I would argue that this could be an objective measure of the popularity of a puzzle as viewed by a portion of the community. Basically, I think this would be evidence that could be used by the WCA board in favor of the side that wants to include event with puzzle P as an official WCA event.


----------



## Mike Hughey (Jul 16, 2014)

qqwref said:


> How could there be any truly objective arguments for removing or keeping an event?



I think there has been a truly objective argument for removing events: Magic and Master Magic. In those cases, the objective argument was that the events were too challenging to judge properly - it was probably possible to judge them properly, but it was too challenging to enforce at all our competitions. For that reason, the events were removed.
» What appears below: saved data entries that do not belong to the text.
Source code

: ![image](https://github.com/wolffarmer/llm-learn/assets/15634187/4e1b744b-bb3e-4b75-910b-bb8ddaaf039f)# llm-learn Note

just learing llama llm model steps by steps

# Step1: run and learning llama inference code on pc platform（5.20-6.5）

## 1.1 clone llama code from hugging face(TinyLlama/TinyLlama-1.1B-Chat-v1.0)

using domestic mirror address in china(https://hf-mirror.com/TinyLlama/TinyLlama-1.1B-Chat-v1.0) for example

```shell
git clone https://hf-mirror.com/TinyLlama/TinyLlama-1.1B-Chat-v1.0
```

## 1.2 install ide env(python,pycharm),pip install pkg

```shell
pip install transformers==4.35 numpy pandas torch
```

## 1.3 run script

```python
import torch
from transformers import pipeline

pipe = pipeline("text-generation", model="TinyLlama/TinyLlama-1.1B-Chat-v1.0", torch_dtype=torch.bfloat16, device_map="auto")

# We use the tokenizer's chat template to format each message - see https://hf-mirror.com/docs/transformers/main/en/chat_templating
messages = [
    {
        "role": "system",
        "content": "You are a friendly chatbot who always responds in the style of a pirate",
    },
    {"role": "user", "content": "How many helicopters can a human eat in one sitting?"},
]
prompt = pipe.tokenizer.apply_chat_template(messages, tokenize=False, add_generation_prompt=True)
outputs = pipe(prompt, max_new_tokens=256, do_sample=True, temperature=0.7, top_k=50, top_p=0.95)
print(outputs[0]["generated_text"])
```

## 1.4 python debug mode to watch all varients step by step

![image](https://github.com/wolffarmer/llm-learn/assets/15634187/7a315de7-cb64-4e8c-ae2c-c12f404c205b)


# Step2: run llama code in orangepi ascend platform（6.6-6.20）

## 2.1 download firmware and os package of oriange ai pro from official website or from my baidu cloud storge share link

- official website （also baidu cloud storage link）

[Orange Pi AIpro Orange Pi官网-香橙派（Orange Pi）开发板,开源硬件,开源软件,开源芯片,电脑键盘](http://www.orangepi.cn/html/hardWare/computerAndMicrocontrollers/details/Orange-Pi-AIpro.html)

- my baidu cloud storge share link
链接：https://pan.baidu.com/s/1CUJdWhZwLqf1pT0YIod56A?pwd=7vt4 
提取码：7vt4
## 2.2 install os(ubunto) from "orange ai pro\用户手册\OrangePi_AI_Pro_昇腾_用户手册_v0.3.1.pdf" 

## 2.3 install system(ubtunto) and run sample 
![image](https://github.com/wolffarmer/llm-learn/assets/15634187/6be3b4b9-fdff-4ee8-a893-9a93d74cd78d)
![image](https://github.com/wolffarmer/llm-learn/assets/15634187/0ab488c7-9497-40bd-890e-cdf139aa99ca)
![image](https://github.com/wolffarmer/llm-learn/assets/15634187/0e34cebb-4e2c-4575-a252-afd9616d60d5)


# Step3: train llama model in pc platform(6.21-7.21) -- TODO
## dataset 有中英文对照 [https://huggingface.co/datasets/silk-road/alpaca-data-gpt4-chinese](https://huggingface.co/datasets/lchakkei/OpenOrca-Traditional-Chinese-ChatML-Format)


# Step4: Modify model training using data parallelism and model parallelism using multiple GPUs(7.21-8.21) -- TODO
That to me is an objective argument for removing an event.

And as for my subjective opinion, I would prefer that we never remove an event unless we have an objective reason to remove the event, so I would prefer that we not remove any of the current events. But I admit that is purely my subjective opinion.


----------



## kcl (Jul 16, 2014)

Mike Hughey said:


> I think there has been a truly objective argument for removing events: Magic and Master Magic. In those cases, the objective argument was that the events were too challenging to judge properly - it was probably possible to judge them properly, but it was too challenging to enforce at all our competitions. For that reason, the events were removed.
> 
> That to me is an objective argument for removing an event.
> 
> And as for my subjective opinion, I would prefer that we never remove an event unless we have an objective reason to remove the event, so I would prefer that we not remove any of the current events. But I admit that is purely my subjective opinion.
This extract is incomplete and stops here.